Pathology and Laboratory Medicine Institute (PLMI), Cleveland Clinic, 9500 Euclid Ave, Cleveland, OH, 44195, USA.
PLMI's Center for Artificial Intelligence and Data Science, Cleveland Clinic, Cleveland, OH, USA.
Sci Rep. 2024 Oct 7;14(1):23312. doi: 10.1038/s41598-024-73608-0.
Healthcare data accessibility for machine learning (ML) is encumbered by a range of stringent regulations and limitations. Using synthetic data that mirrors the underlying properties in the real data is emerging as a promising solution to overcome these barriers. We propose a fully automated synthetic tabular neural generator (STNG), which comprises multiple synthetic data generators and integrates an Auto-ML module to validate and comprehensively compare the synthetic datasets generated from different approaches.

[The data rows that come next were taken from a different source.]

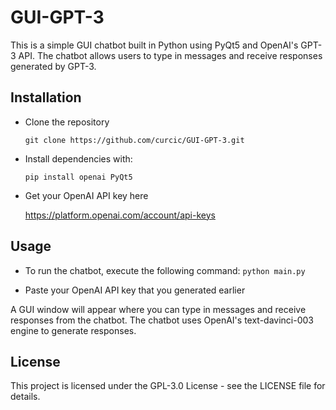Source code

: # GUI-GPT-3
This is a simple GUI chatbot built in Python using PyQt5 and OpenAI's GPT-3 API. The chatbot allows users to type in messages and receive responses generated by GPT-3.

## Installation
- Clone the repository

  `git clone https://github.com/curcic/GUI-GPT-3.git`

- Install dependencies with:

	`pip install openai PyQt5`

- Get your OpenAI API key here

  https://platform.openai.com/account/api-keys

## Usage
- To run the chatbot, execute the following command:
`python main.py`

- Paste your OpenAI API key that you generated earlier

A GUI window will appear where you can type in messages and receive responses from the chatbot. The chatbot uses OpenAI's text-davinci-003 engine to generate responses.

## License
This project is licensed under the GPL-3.0 License - see the LICENSE file for details.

An empirical study was conducted to demonstrate the performance of STNG using twelve different datasets. The results highlight STNG's robustness and its pivotal role in enhancing the accessibility of validated synthetic healthcare data, thereby offering a promising solution to a critical barrier in ML applications in healthcare.
医疗保健数据的机器学习(ML)访问受到一系列严格法规和限制的阻碍。使用反映真实数据中基本属性的合成数据正成为克服这些障碍的有前途的解决方案。我们提出了一种全自动合成表格神经生成器(STNG),它由多个合成数据生成器组成,并集成了一个 Auto-ML 模块,以验证和全面比较来自不同方法的合成数据集。进行了一项实证研究,使用十二个不同数据集来演示 STNG 的性能。结果突出了 STNG 的稳健性及其在增强经过验证的合成医疗保健数据的可访问性方面的关键作用,从而为医疗保健中的 ML 应用中的一个关键障碍提供了有前途的解决方案。